A dios pongo por testigo que en ese momento pude escuchar claramente cómo el corazón del camarero se rompía. 
El señor se volvió a su mesa totalmente satisfecho de sí mismo y sin esperar respuesta porque claramente no le daba el cerebro para plantearse otra posibilidad. 
Yo estaba ojiplática. 
Y además seguía sin cenar, pero es que los camareros llevaban una hora poniendo y moviendo mesas sin parar, así que tampoco me iba a quejar. 
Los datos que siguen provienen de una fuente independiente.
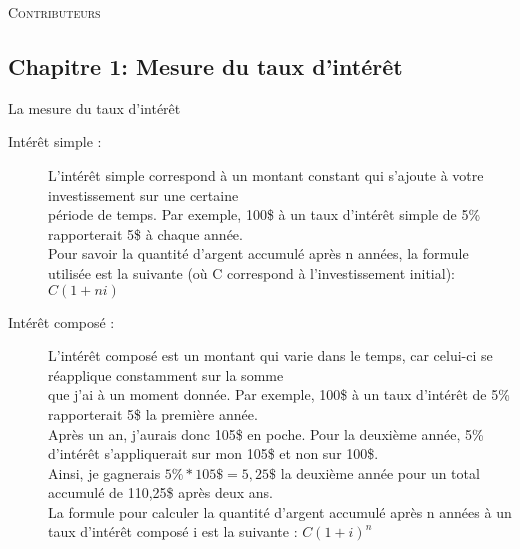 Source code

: \documentclass[10pt, french]{article}
\begin{document}
\begin{center}
	\textsc{\Large Contributeurs}\\[0.5cm] 
\end{center}


\newpage

\raggedcolumns
\begin{multicols*}{3}

\section{Chapitre 1: Mesure du taux d'intérêt}
\begin{mathfinch1}{La mesure du taux d'intérêt}
\begin{description}
    \item[Intérêt simple :] L'intérêt simple correspond à un montant constant qui s'ajoute à votre investissement sur une certaine \\
    période de temps. Par exemple, 100\$ à un taux d'intérêt simple de 5\% rapporterait 5\$ à chaque année. \\
    Pour savoir la quantité d'argent accumulé après n années, la formule utilisée est la suivante (où C correspond à l'investissement initial): \\
    $C(1 + ni)$
\end{description}
\begin{description}
    \item[Intérêt composé :] L'intérêt composé est un montant qui varie dans le temps, car celui-ci se réapplique constamment sur la somme \\
    que j'ai à un moment donnée. Par exemple, 100\$ à un taux d'intérêt de 5\% rapporterait 5\$ la première année. \\
    Après un an, j'aurais donc 105\$ en poche. Pour la deuxième année, 5\% d'intérêt s'appliquerait sur mon 105\$ et non sur 100\$. \\
    Ainsi, je gagnerais $5\% * 105\$ = 5,25\$$ la deuxième année pour un total accumulé de 110,25\$ après deux ans. \\
    La formule pour calculer la quantité d'argent accumulé après n années à un taux d'intérêt composé i est la suivante : $ 𝐶(1 + i)^{n}$
\end{description}

\end{mathfinch1}

\end{multicols*}
\end{document}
La cosa pareció tranquilizarse durante un rato, sobre todo porque, casualidad asombrosa, a estos grupos se les tomó nota y se le sirvió la comida antes que a nadie. Que no me quejo, porque si yo fuera los camareros también estaría deseando librarme de ellos lo antes posible. Y, además, ZaraJota y yo queríamos aguantar hasta el final porque nos habíamos apostado a que no dejaban propina. 
El caso es que cuando ya parecía que habían terminado e iban a largarse al club naútico del que se hubieran escapado, la puerta se abrió y llegaron LOS NIÑOS. 
Cientos y cientos (vale, igual eran menos) de niños. Ellos, la camisa de manga larga cuidadosamente doblada para dejar a la vista la pulsera, pantalones cortos y mocasines, que no quiero ni pensar en cómo olerá aquello cuando se lo quiten. Ellas, con el vestidito que les corta la circulación en la sisa pero como no se les ve el culo todavía puede aguantar tres o cuatro veranos más. 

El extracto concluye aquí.